The recorded Electroencephalography (EEG) data comes with a large size due to the high sampling rate. Therefore, large space and more bandwidth are required for storing and transmitting the EEG data. Thus, preprocessing and compressing the EEG data is a very important part in order to transmit and store it efficiently with less bandwidth and less space. The objective of this paper is to develop an efficient system for EEG data compression. In this system, the recorded EEG data are firstly preprocessed in the preprocessing unit. Standardization and segmentation of EEG data are done in this unit. Then, the resulting EEG data are passed to the compression unite. The compression unit composes of a lossy compression algorithm followed by a lossless compression algorithm. The lossy compression algorithm transforms the randomness EEG data into data with high redundancy. Subsequently, A lossless compression algorithm is added to investigate the high redundancy of the resulting data to get high Compression Ratio (CR) without any additional loss. In this paper, the Discrete Cosine Transform (DCT) and Discrete Wavelet Transform (DWT) are proposed as a lossy compression algorithm.
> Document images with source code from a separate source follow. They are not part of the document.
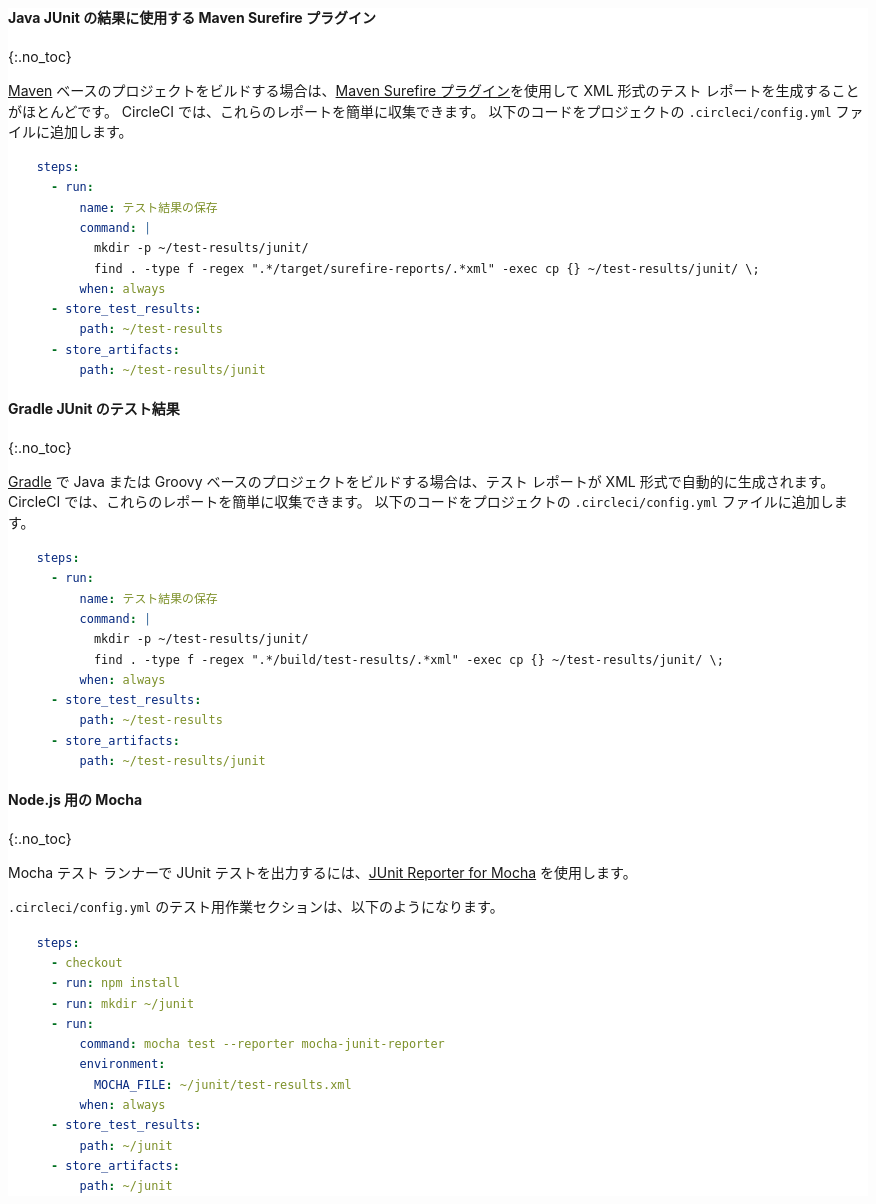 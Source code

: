 #### Java JUnit の結果に使用する Maven Surefire プラグイン
{:.no_toc}

[Maven](http://maven.apache.org/) ベースのプロジェクトをビルドする場合は、[Maven Surefire プラグイン](http://maven.apache.org/surefire/maven-surefire-plugin/)を使用して XML 形式のテスト レポートを生成することがほとんどです。 CircleCI では、これらのレポートを簡単に収集できます。 以下のコードをプロジェクトの `.circleci/config.yml` ファイルに追加します。

```yaml
    steps:
      - run:
          name: テスト結果の保存
          command: |
            mkdir -p ~/test-results/junit/
            find . -type f -regex ".*/target/surefire-reports/.*xml" -exec cp {} ~/test-results/junit/ \;
          when: always
      - store_test_results:
          path: ~/test-results
      - store_artifacts:
          path: ~/test-results/junit
```

#### <a name="gradle-junit-results"></a>Gradle JUnit のテスト結果
{:.no_toc}

[Gradle](https://gradle.org/) で Java または Groovy ベースのプロジェクトをビルドする場合は、テスト レポートが XML 形式で自動的に生成されます。 CircleCI では、これらのレポートを簡単に収集できます。 以下のコードをプロジェクトの `.circleci/config.yml` ファイルに追加します。

```yaml
    steps:
      - run:
          name: テスト結果の保存
          command: |
            mkdir -p ~/test-results/junit/
            find . -type f -regex ".*/build/test-results/.*xml" -exec cp {} ~/test-results/junit/ \;
          when: always
      - store_test_results:
          path: ~/test-results
      - store_artifacts:
          path: ~/test-results/junit
```

#### <a name="mochajs"></a>Node.js 用の Mocha
{:.no_toc}

Mocha テスト ランナーで JUnit テストを出力するには、[JUnit Reporter for Mocha](https://www.npmjs.com/package/mocha-junit-reporter) を使用します。

`.circleci/config.yml` のテスト用作業セクションは、以下のようになります。

```yaml
    steps:
      - checkout
      - run: npm install
      - run: mkdir ~/junit
      - run:
          command: mocha test --reporter mocha-junit-reporter
          environment:
            MOCHA_FILE: ~/junit/test-results.xml
          when: always
      - store_test_results:
          path: ~/junit
      - store_artifacts:
          path: ~/junit
```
Furthermore, Arithmetic Encoding and Run Length Encoding (RLE) are proposed as a lossless compression algorithm. We calculate the total compression and reconstruction time (T), Root Mean Square Error (RMSE), and CR in order to evaluate the proposed system. Simulation results show that adding RLE after the DCT algorithm gives the best performance in terms of compression ratio and complexity. Using the DCT as a lossy compression algorithm followed by the RLE as a lossless compression algorithm gives CR=90% at RMSE=0.14 and more than 95% of CR at RMSE=0.2.